Exercise prompt :: All of the records below must be reproduced exactly, minus any pictures.

Dataset extract ::
*** Begin section ***

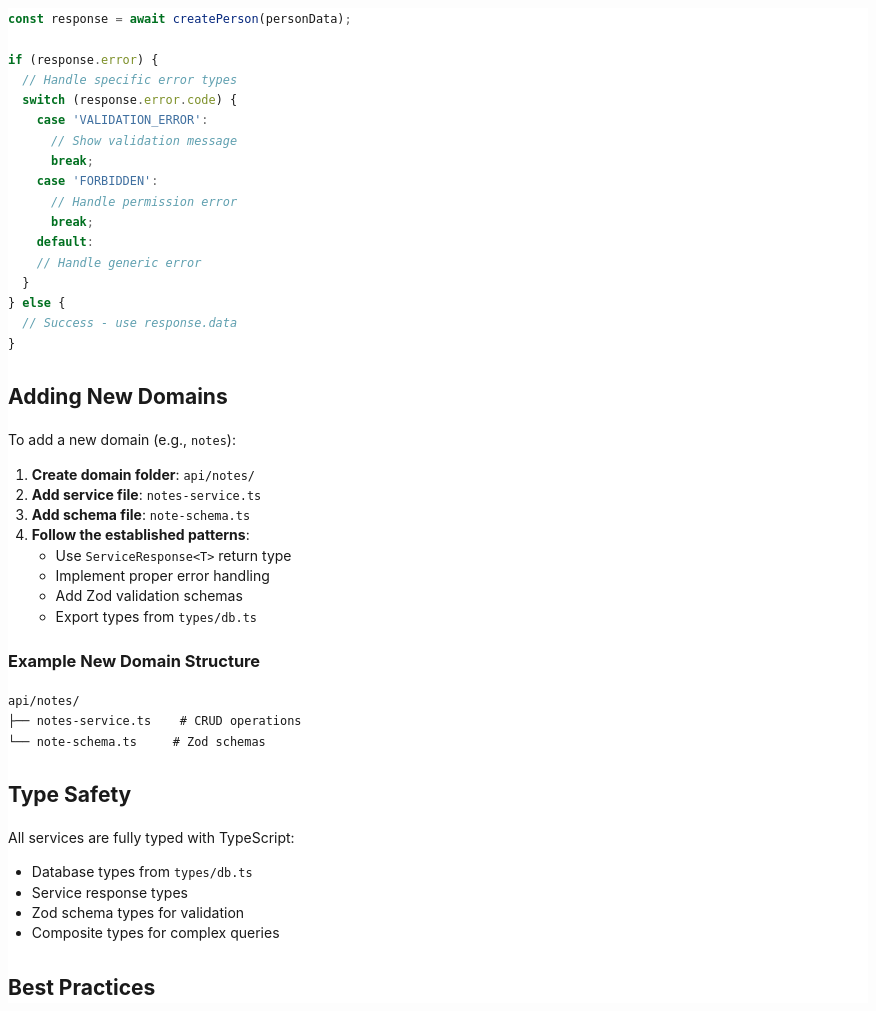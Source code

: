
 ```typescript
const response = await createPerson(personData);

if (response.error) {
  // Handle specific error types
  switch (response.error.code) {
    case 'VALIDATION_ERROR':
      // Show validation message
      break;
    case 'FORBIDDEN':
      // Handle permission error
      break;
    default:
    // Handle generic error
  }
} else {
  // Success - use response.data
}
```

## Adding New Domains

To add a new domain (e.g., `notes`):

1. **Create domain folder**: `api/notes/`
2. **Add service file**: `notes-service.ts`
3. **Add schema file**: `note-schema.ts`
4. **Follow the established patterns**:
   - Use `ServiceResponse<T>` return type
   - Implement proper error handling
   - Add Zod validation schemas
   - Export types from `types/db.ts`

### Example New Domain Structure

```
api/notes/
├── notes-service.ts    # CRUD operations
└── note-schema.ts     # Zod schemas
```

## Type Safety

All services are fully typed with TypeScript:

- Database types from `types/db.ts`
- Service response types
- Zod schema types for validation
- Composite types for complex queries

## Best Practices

*** End section ***

Answer ::
Source code

:
 ```typescript
const response = await createPerson(personData);

if (response.error) {
  // Handle specific error types
  switch (response.error.code) {
    case 'VALIDATION_ERROR':
      // Show validation message
      break;
    case 'FORBIDDEN':
      // Handle permission error
      break;
    default:
    // Handle generic error
  }
} else {
  // Success - use response.data
}
```

## Adding New Domains

To add a new domain (e.g., `notes`):

1. **Create domain folder**: `api/notes/`
2. **Add service file**: `notes-service.ts`
3. **Add schema file**: `note-schema.ts`
4. **Follow the established patterns**:
   - Use `ServiceResponse<T>` return type
   - Implement proper error handling
   - Add Zod validation schemas
   - Export types from `types/db.ts`

### Example New Domain Structure

```
api/notes/
├── notes-service.ts    # CRUD operations
└── note-schema.ts     # Zod schemas
```

## Type Safety

All services are fully typed with TypeScript:

- Database types from `types/db.ts`
- Service response types
- Zod schema types for validation
- Composite types for complex queries

## Best Practices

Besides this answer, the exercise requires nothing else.